Dalla raccolta viene, quindi, fuori un mondo di ieri, sorprendente per chi è abituato a vedere la Capitanata, ed il Gargano, con lo sguardo corto dell’oggi e della contemporaneità. La leggenda de Il ponte di cuoio, ripresa da Giuseppe d’Addetta, ci riporta al tempo lontano in cui la nostra provincia era terra di conquista di popoli diversi per cultura, consuetudini e tradizioni. Popoli come gli Arabi che, contrariamente ai pregiudizi di oggi, erano un popolo mite, rispettoso delle tradizioni locali e religiose delle genti conquistate. Il protagonista della leggenda, Moham, un valoroso condottiero saraceno, si innamora perdutamente della bella castellana, bionda come il sole e dolce come la luna, che vive nella rocca dirimpetto, in località Castelpagano. Ma il suo sogno d’amore incontrerà seri ostacoli. Forti pregiudizi etnici, e soprattutto il timore che, sposando un seguace della religione maomettana, possano esserci ripercussioni negative per i componenti della sua casata, inducono la bella principessa garganica ad avanzare una richiesta decisamente insolita…

URIA E NUNZIA

Altre leggende fioriscono sulle rive del Varano. Temi maliosi e mitici, che i pescatori narravano, durante le lunghe attese delle battute di caccia e di pesca. Come la storia di Nunzia, unica superstite all’ira divina che inabissa la città di Uria. Gli Dei le concedono il dono dell’immortalità, ma la sua è una vita segnata dal rimpianto per la perdita dell’innamorato, scomparso insieme a tutti gli abitanti della città. E la sua voce di pianto, ogni sera, è portata dal vento che spira sullo specchio del lago…

VESTA E PIZZOMUNNO

Quando l’itinerario de La Montagna del sole tocca Vieste, “la sperduta”, il D’Addetta rievoca la suggestiva leggenda di Vesta e Pizzomunno. Maiorano e Iocolo la riprendono. Tragico scenario il bianco faraglione di Pizzomunno. Qui le perfide sirene, invidiose e gelose dell’amore di due giovani, rapiscono la bellissima fanciulla e la tengono legata ad uno scoglio sommerso, una colonna di corallo rosa. Solo ogni cento anni le concederanno di riemergere, in un giorno di sole, per rivedere il suo fedele amante.

CENTO SCALINI 

E’ il luogo di san Menaio in cui dall’alba al tramonto si ritrovano comitive di giovani, muniti di chitarra, per celebrare la vita e la gioventù davanti ad un falò.
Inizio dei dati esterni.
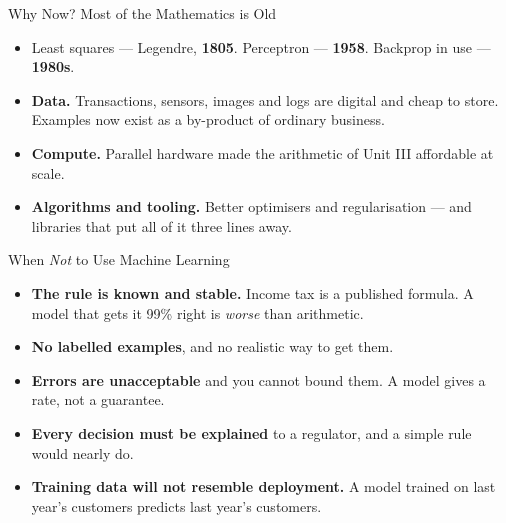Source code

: \documentclass[aspectratio=169]{beamer}
\begin{document}
\begin{frame}[shrink=8]{Why Now? Most of the Mathematics is Old}
  \begin{itemize}[<+->]
    \item Least squares --- Legendre, \textbf{1805}. \quad Perceptron --- \textbf{1958}. \quad Backprop in use --- \textbf{1980s}.
    \item \textbf{Data.} Transactions, sensors, images and logs are digital and cheap to store. Examples now exist as a by-product of ordinary business.
    \item \textbf{Compute.} Parallel hardware made the arithmetic of Unit III affordable at scale.
    \item \textbf{Algorithms and tooling.} Better optimisers and regularisation --- and libraries that put all of it three lines away.
  \end{itemize}
  \vspace{0.3em}
\end{frame}

\begin{frame}[shrink=6]{When \emph{Not} to Use Machine Learning}
  \begin{itemize}[<+->]
    \item \textbf{The rule is known and stable.} Income tax is a published formula. A model that gets it 99\% right is \emph{worse} than arithmetic.
    \item \textbf{No labelled examples}, and no realistic way to get them.
    \item \textbf{Errors are unacceptable} and you cannot bound them. A model gives a rate, not a guarantee.
    \item \textbf{Every decision must be explained} to a regulator, and a simple rule would nearly do.
    \item \textbf{Training data will not resemble deployment.} A model trained on last year's customers predicts last year's customers.
  \end{itemize}
  \vspace{0.2em}
\end{frame}
\end{document}
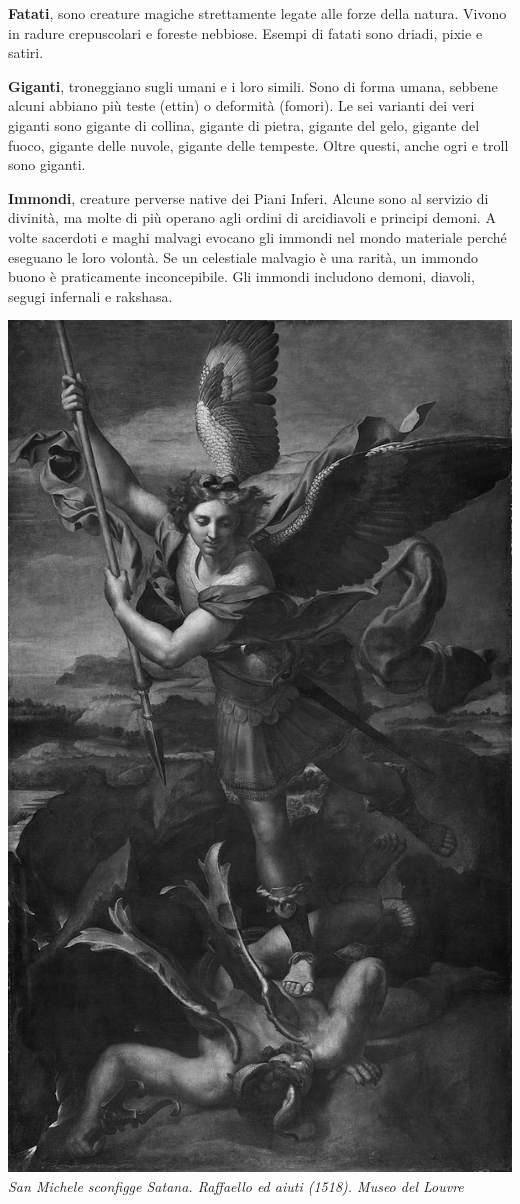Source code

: \begin{multicols}{2}
\medskip\textbf{Fatati}, sono creature magiche strettamente legate alle forze della natura. Vivono in radure crepuscolari e foreste nebbiose. Esempi di fatati sono driadi, pixie e satiri.

\medskip\textbf{Giganti}, troneggiano sugli umani e i loro simili. Sono di forma umana, sebbene alcuni abbiano più teste (ettin) o deformità (fomori). Le sei varianti dei veri giganti sono gigante di collina, gigante di pietra, gigante del gelo, gigante del fuoco, gigante delle nuvole, gigante delle tempeste. Oltre questi, anche ogri e troll sono giganti. 

\medskip\textbf{Immondi}, creature perverse native dei Piani Inferi. Alcune sono al servizio di  divinità, ma molte di più operano agli ordini di arcidiavoli e principi demoni. A volte sacerdoti e maghi malvagi evocano gli immondi nel mondo materiale perché eseguano le loro volontà. Se un celestiale malvagio è una rarità, un immondo buono è praticamente inconcepibile. Gli immondi includono demoni, diavoli, segugi infernali e rakshasa. 

\begin{center}
	\includegraphics[width=0.8\linewidth]{immagini/sanmichelesatana.png}\\
	\textit{San Michele sconfigge Satana. Raffaello ed aiuti (1518). Museo del Louvre}
\end{center}


\end{multicols}
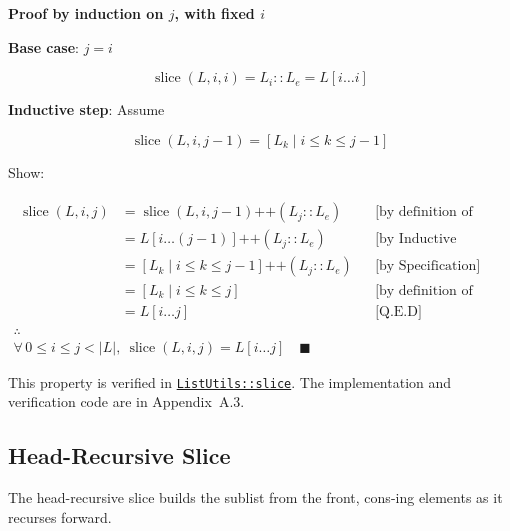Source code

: \textbf{Proof by induction on $j$, with fixed $i$}\par\nopagebreak

\textbf{Base case}: $j = i$\par\nopagebreak

\begin{equation*}
\operatorname{slice}(L, i, i) = L_i :: L_e = L[i \dots i]
\end{equation*}

\textbf{Inductive step}: Assume\par\nopagebreak

\begin{equation*}
\operatorname{slice}(L, i, j - 1) = [ L_k \mid i \leq k \leq j - 1 ]
\end{equation*}

Show:\par\nopagebreak

\begin{gather*}
\begin{aligned}
\operatorname{slice}(L, i, j) &= \operatorname{slice}(L, i, j - 1) \mathbin{\texttt{++}} (L_j :: L_e) && \text{[by definition of slice]} \\
&= L[i \dots (j - 1)] \mathbin{\texttt{++}} (L_j :: L_e) && \text{[by Inductive Hypothesis]} \\
&= [ L_k \mid i \leq k \leq j - 1 ] \mathbin{\texttt{++}} (L_j :: L_e) && \text{[by Specification]} \\
&= [ L_k \mid i \leq k \leq j ] && \text{[by definition of Concatenation]} \\
&= L[i \dots j] && \text{[Q.E.D]}
\end{aligned} \\
\therefore \\
\forall\, 0 \leq i \leq j < |L|,\ \operatorname{slice}(L, i, j) = L[i \dots j]
\quad \blacksquare
\end{gather*}

This property is verified in
\href{https://github.com/thiagomata/prime-numbers/blob/list-article-v1.0.0/src/main/scala/v1/chapter3/list/ListUtils.scala}{\texttt{ListUtils::slice}}.
The implementation and verification code are in Appendix~A.3.

\subsection{Head-Recursive Slice}

The head-recursive slice builds the sublist from the front, cons-ing
elements as it recurses forward.

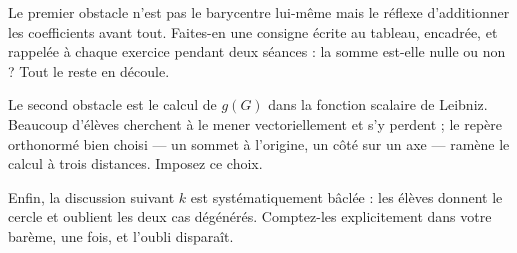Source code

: \begin{notepourlaclasse}
Le premier obstacle n'est pas le barycentre lui-même mais le réflexe
d'additionner les coefficients avant tout. Faites-en une consigne écrite au
tableau, encadrée, et rappelée à chaque exercice pendant deux séances : la
somme est-elle nulle ou non ? Tout le reste en découle.

Le second obstacle est le calcul de $g(G)$ dans la fonction scalaire de
Leibniz. Beaucoup d'élèves cherchent à le mener vectoriellement et s'y
perdent ; le repère orthonormé bien choisi — un sommet à l'origine, un côté
sur un axe — ramène le calcul à trois distances. Imposez ce choix.

Enfin, la discussion suivant $k$ est systématiquement bâclée : les élèves
donnent le cercle et oublient les deux cas dégénérés. Comptez-les
explicitement dans votre barème, une fois, et l'oubli disparaît.
\end{notepourlaclasse}
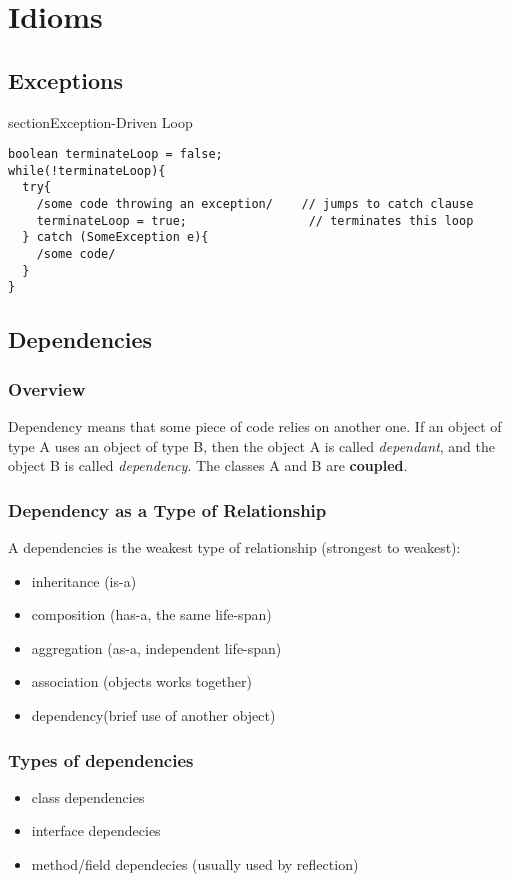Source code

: \documentclass{report}
\begin{document}
\part{Idioms}

\chapter{Exceptions}
section{Exception-Driven Loop}
\begin{verbatim}
boolean terminateLoop = false;
while(!terminateLoop){
  try{
    /some code throwing an exception/    // jumps to catch clause
    terminateLoop = true;                 // terminates this loop
  } catch (SomeException e){
    /some code/
  }
}
\end{verbatim}








\chapter{Dependencies}
\section{Overview}
Dependency means that some piece of code relies on another one. If an object of type A uses an object of type B, 
then the object A is called \textit{dependant}, and the object B is called \textit{dependency}. The classes A and B are \textbf{coupled}. 

\section{Dependency as a Type of Relationship}
A dependencies is the weakest
type of relationship (strongest to weakest):
\begin{itemize}
	\item inheritance (is-a)
	\item composition (has-a, the same life-span)
	\item aggregation (as-a, independent life-span)
	\item association (objects works together)
	\item dependency(brief use of another object)
\end{itemize}

\section{Types of dependencies}
\begin{itemize}
	\item class dependencies
	\item interface dependecies
	\item method/field dependecies (usually used by reflection)
\end{itemize}
\end{document}
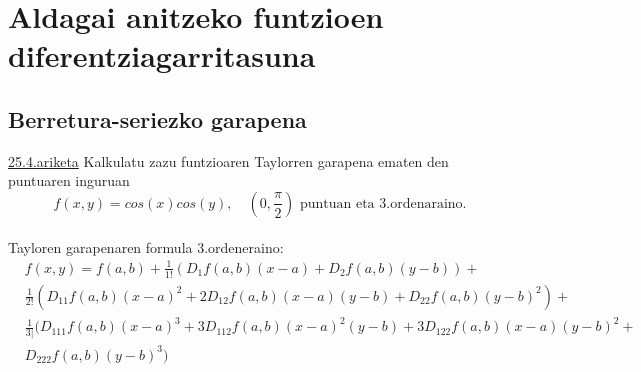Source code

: \chapter{Aldagai anitzeko funtzioen diferentziagarritasuna}
\section{Berretura-seriezko garapena}
\underline{25.4.ariketa} Kalkulatu zazu funtzioaren Taylorren garapena ematen den puntuaren inguruan
\begin{equation*}
    f(x,y)=cos(x)cos(y), \quad (0,\frac{\pi}{2}) \text{ puntuan eta 3.ordenaraino.}
\end{equation*}
\\
Tayloren garapenaren formula 3.ordeneraino:
\begin{equation*}
\begin{split}
    &f(x,y)=f(a,b)+\frac{1}{1!}(D_1f(a,b)(x-a)+D_2f(a,b)(y-b))+\\
    &\frac{1}{2!}(D_{11}f(a,b)(x-a)^2 +2 D_{12}f(a,b)(x-a)(y-b)+D_{22}f(a,b)(y-b)^2)+\\
    &\frac{1}{3|}(D_{111}f(a,b)(x-a)^3+3D_{112}f(a,b)(x-a)^2(y-b)+3D_{122}f(a,b)(x-a)(y-b)^2+\\
    &D_{222}f(a,b)(y-b)^3)
\end{split}
\end{equation*}
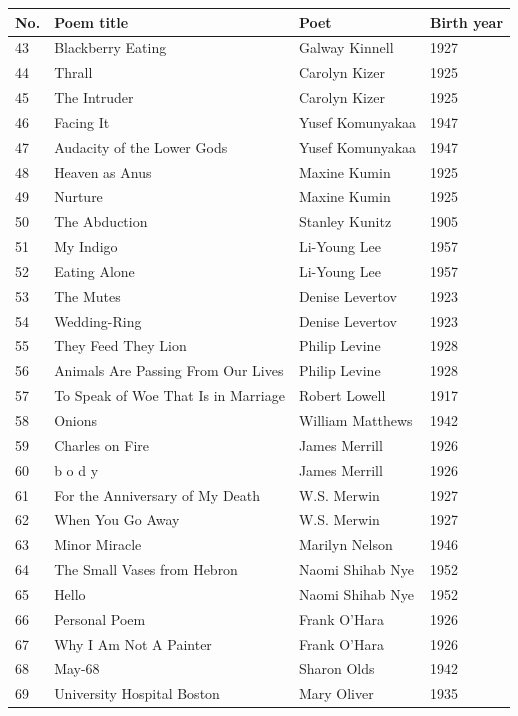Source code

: \documentclass{book}
\begin{document}
\begin{table}[h!]
\tiny
\begin{tabular}{llll}

\toprule
No. & Poem title & Poet & Birth year \\
\midrule
43 & Blackberry Eating & Galway Kinnell & 1927 \\
44 & Thrall & Carolyn Kizer & 1925 \\
45 & The Intruder & Carolyn Kizer & 1925 \\
46 & Facing It & Yusef Komunyakaa & 1947 \\
47 & Audacity of the Lower Gods & Yusef Komunyakaa & 1947 \\
48 & Heaven as Anus & Maxine Kumin & 1925 \\
49 & Nurture & Maxine Kumin & 1925 \\
50 & The Abduction & Stanley Kunitz & 1905 \\
51 & My Indigo & Li-Young Lee & 1957 \\
52 & Eating Alone & Li-Young Lee & 1957 \\
53 & The Mutes & Denise Levertov & 1923 \\
54 & Wedding-Ring & Denise Levertov & 1923 \\
55 & They Feed They Lion & Philip Levine & 1928 \\
56 & Animals Are Passing From Our Lives & Philip Levine & 1928 \\
57 & To Speak of Woe That Is in Marriage & Robert Lowell & 1917 \\
58 & Onions & William Matthews & 1942 \\
59 & Charles on Fire & James Merrill & 1926 \\
60 & b o d y & James Merrill & 1926 \\
61 & For the Anniversary of My Death & W.S. Merwin & 1927 \\
62 & When You Go Away & W.S. Merwin & 1927 \\
63 & Minor Miracle & Marilyn Nelson & 1946 \\
64 & The Small Vases from Hebron & Naomi Shihab Nye & 1952 \\
65 & Hello & Naomi Shihab Nye & 1952 \\
66 & Personal Poem & Frank O'Hara & 1926 \\
67 & Why I Am Not A Painter & Frank O'Hara & 1926 \\
68 & May-68 & Sharon Olds & 1942 \\
69 & University Hospital Boston & Mary Oliver & 1935 \\

\end{tabular}
\end{table}
\end{document}

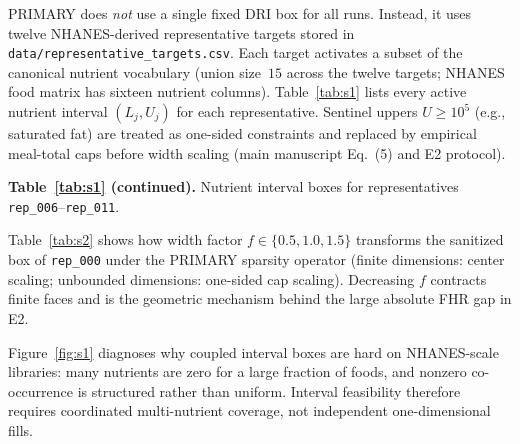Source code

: \documentclass[lettersize,journal,onecolumn]{IEEEtran}
\begin{document}
PRIMARY does \emph{not} use a single fixed DRI box for all runs.
Instead, it uses twelve NHANES-derived representative targets stored in
\texttt{data/representative\_targets.csv}.
Each target activates a subset of the canonical nutrient vocabulary
(union size~$15$ across the twelve targets; NHANES food matrix has sixteen nutrient columns).
Table~\ref{tab:s1} lists every active nutrient interval $(L_j,U_j)$ for each representative.
Sentinel uppers $U\!\ge\!10^{5}$ (e.g., saturated fat) are treated as one-sided constraints and replaced by
empirical meal-total caps before width scaling (main manuscript Eq.~(5) and E2 protocol).

\begin{table}[!t]
\centering
\caption{Complete nutrient interval boxes for PRIMARY representatives \texttt{rep\_000}--\texttt{rep\_005}.
Values are taken verbatim from \texttt{target\_json}; $U=10^{7}$-scale entries denote sentinel/one-sided uppers.
Representatives \texttt{rep\_006}--\texttt{rep\_011} appear immediately below as a non-floating continuation.}
\label{tab:s1}
\scriptsize

\end{table}

\noindent\textbf{Table~\ref{tab:s1} (continued).}
Nutrient interval boxes for representatives \texttt{rep\_006}--\texttt{rep\_011}.\\[0.4em]
{\centering\scriptsize\par}

Table~\ref{tab:s2} shows how width factor $f\in\{0.5,1.0,1.5\}$ transforms the sanitized box of
\texttt{rep\_000} under the PRIMARY sparsity operator (finite dimensions: center scaling;
unbounded dimensions: one-sided cap scaling).
Decreasing $f$ contracts finite faces and is the geometric mechanism behind the large absolute FHR gap in E2.

\begin{table}[!t]
\centering
\caption{Sparsity scaling example for \texttt{rep\_000}.
Columns $L^{0},U^{0}$ are the sanitized reference box at $f=1.0$;
$L(f),U(f)$ are the PRIMARY operator outputs at $f=0.5$ and $f=1.5$.
Caps for sentinel dimensions use the E2 sanitization rule (not a hand-tuned DRI table).}
\label{tab:s2}
\scriptsize

\end{table}

Figure~\ref{fig:s1} diagnoses why coupled interval boxes are hard on NHANES-scale libraries:
many nutrients are zero for a large fraction of foods, and nonzero co-occurrence is structured rather than uniform.
Interval feasibility therefore requires coordinated multi-nutrient coverage, not independent one-dimensional fills.
\end{document}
Un posto che continua ad esercitare un certo magnetismo. Secondo una leggenda, narrata da una vecchina del posto di nome Rosa Rosina, San Menaio deve la sua magia ad un antico amore, di un tempo indefinito, forse il Medioevo, tra due giovani, Rocco di Vico del Gargano (di cui San Menaio è una frazione) e Soccorsa della vicina città di San Severo. La loro unione era  contrastata dalle rispettive famiglie, rivali da sempre per il controllo degli uliveti. I due innamorati si incontravano di nascosto, rifugiandosi sulla spiaggia dei Cento Scalini, baciandosi appassionatamente dall’alba al tramonto, che magicamente li avvolgeva e li proteggeva, nascondendoli agli occhi dei nemici. I due amanti, per non esser più ostacolati, decisero di sposarsi in segreto e vi riuscirono, grazie all’aiuto di Fra Francesco dell’omonima chiesetta che si erge nella zona denominata “San Menaio Vecchia”. Come ha raccontato Rosa Rosina alla giornalista Valeria Russo, “I due giovani sposi, felici di aver coronato il loro sogno, vissero un unico giorno di luna di miele su quella spiaggia, ove consacrarono per sempre il loro amore. Sul far della notte, quando il sole non poteva più nasconderli allo sguardo feroce delle loro famiglie, Rocco fu trafitto dalla lama della spada del padre di Soccorsa ed il suo cuore cadde reciso ai piedi di lei. La giovane donna morì di colpo per il dolore e fu abbandonata sulla spiaggia accanto al suo amante. Soccorsa e Rocco rimasero adagiati con i cuori l’uno sull’altro finchè il Mare Adriatico, commosso da quell’unione indissolubile, agitò le sue acque fino a inghiottire i corpi dei due sposi. E si narra che ogni estate a San Menaio si rinnovi l’incanto d’amore che unisce per sempre “gli amori impossibili o contrastati”. Secondo i sanmenaiesi, i fantasmi dei due innamorati si materializzano ogni 16 di agosto, in prossimità della festa di San Rocco, periodo delle stelle cadenti.

UOMO GUERRIERO

Aner, componente della flotta di Diomede che sbarcherà alle Tremiti, cade in mare e naufraga a Maletta (Torre Mileto). Qui si salva fortunosamente. Dopo un po’ rinuncia a tornare in Grecia, si integra sposando una bella ragazza del luogo. Diventa un eroe, superuomo e strenuo difensore della piccola comunità slava da cui si sarebbe originata la città di san Nicandro, che secondo Maiorano e Iocolo prenderebbe il nome da nic   uomo e andro guerriero. Un’etimologia un po’ azzardata, secondo noi…

BIANCA LANCIA 

Bianca d’Agliano (Agliano Terme, 1210 circa – Gioia del Colle, 1248 circa), fu l’ultima moglie dell’imperatore Federico II di Svevia, che egli forse sposò in articulo mortis. Di ritorno dalla Palestina, Federico II, volendo spiare le mosse della ricostituita Lega Lombarda, soggiornò nell’Italia Settentrionale e proprio ad  Agliano conobbe la bella Bianca Lancia. Innamoratosi perdutamente di lei, le disse di essere vedovo di Iolanda di Brienne, da cui in realtà viveva separato. Dalla loro relazione nacquero Costanza, Manfredi e (forse) Violante.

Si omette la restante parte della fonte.